━━━━━ Extracted records

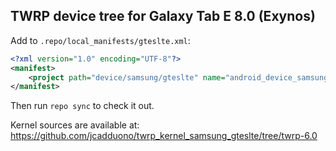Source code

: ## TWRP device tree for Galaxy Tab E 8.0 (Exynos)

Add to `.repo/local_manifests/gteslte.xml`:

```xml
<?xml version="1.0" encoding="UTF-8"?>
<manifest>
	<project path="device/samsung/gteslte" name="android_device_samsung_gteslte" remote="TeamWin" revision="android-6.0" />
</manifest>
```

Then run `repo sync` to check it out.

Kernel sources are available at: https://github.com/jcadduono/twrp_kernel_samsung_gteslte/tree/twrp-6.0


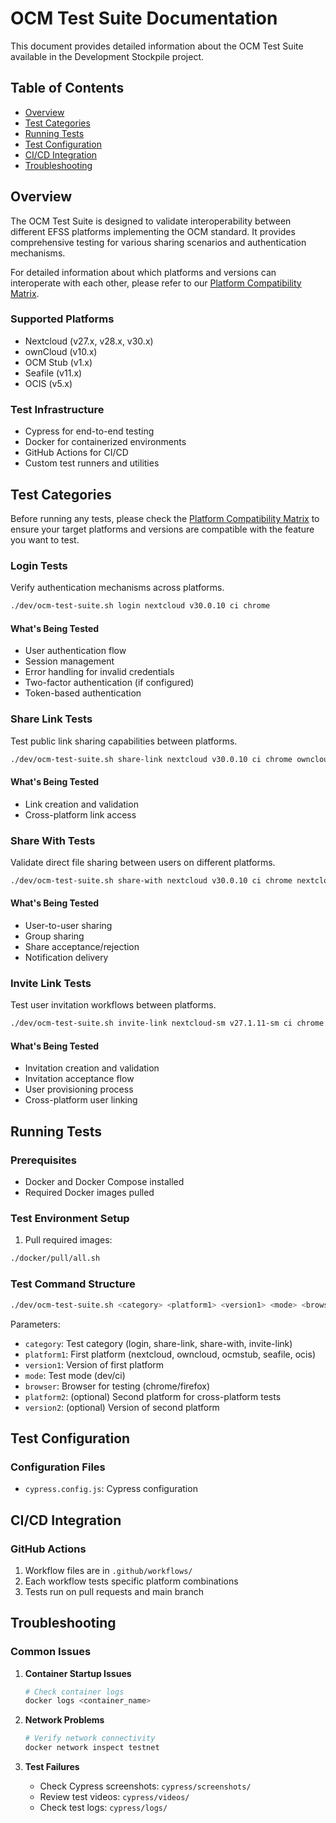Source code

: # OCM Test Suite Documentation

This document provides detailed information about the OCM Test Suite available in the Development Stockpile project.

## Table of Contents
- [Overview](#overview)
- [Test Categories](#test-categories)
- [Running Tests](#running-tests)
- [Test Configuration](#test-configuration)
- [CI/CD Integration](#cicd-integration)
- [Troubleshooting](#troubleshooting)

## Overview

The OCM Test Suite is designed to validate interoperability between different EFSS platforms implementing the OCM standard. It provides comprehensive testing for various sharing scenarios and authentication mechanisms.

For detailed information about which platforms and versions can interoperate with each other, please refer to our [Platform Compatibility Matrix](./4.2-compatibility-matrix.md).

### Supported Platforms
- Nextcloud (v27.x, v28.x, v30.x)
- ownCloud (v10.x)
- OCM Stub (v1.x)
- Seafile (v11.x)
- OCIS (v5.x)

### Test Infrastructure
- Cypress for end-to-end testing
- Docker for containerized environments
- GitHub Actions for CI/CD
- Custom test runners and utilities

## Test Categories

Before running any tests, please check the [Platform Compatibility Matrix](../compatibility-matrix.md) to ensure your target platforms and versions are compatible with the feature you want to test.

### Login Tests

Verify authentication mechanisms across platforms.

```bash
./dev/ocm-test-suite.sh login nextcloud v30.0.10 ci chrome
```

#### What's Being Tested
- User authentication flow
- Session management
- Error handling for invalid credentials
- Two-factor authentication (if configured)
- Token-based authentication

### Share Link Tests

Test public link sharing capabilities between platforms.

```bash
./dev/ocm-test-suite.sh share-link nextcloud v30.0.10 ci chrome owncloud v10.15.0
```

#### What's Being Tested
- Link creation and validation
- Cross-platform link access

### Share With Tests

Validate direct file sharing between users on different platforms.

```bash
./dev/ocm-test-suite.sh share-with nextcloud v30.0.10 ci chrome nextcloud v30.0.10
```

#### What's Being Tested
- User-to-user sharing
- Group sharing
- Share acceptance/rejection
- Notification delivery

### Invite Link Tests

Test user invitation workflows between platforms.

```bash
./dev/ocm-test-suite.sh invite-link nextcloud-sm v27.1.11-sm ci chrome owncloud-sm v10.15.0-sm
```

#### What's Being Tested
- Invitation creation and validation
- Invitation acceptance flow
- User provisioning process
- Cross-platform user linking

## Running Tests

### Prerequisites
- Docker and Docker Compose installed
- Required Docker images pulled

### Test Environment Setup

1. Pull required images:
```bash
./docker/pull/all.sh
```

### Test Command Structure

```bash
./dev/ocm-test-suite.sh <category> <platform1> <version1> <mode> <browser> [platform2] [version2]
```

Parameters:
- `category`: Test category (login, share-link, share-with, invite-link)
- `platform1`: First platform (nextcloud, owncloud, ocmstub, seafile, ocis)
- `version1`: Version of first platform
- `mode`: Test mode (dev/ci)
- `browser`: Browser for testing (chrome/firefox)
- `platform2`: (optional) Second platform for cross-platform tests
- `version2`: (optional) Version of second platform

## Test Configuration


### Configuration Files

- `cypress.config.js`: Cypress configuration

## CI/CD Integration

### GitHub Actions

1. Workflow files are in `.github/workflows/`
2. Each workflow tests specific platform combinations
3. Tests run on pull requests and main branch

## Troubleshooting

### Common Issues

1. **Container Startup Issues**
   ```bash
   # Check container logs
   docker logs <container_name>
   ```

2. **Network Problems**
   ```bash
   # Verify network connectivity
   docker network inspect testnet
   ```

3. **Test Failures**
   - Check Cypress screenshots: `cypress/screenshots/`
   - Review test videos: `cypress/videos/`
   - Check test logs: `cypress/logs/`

━━━━━━━━━━

Only the lines from the one containing "of first platform" through the end of the data above are wanted, both ends included; restate them word for word.

- `version1`: Version of first platform
- `mode`: Test mode (dev/ci)
- `browser`: Browser for testing (chrome/firefox)
- `platform2`: (optional) Second platform for cross-platform tests
- `version2`: (optional) Version of second platform

## Test Configuration


### Configuration Files

- `cypress.config.js`: Cypress configuration

## CI/CD Integration

### GitHub Actions

1. Workflow files are in `.github/workflows/`
2. Each workflow tests specific platform combinations
3. Tests run on pull requests and main branch

## Troubleshooting

### Common Issues

1. **Container Startup Issues**
   ```bash
   # Check container logs
   docker logs <container_name>
   ```

2. **Network Problems**
   ```bash
   # Verify network connectivity
   docker network inspect testnet
   ```

3. **Test Failures**
   - Check Cypress screenshots: `cypress/screenshots/`
   - Review test videos: `cypress/videos/`
   - Check test logs: `cypress/logs/`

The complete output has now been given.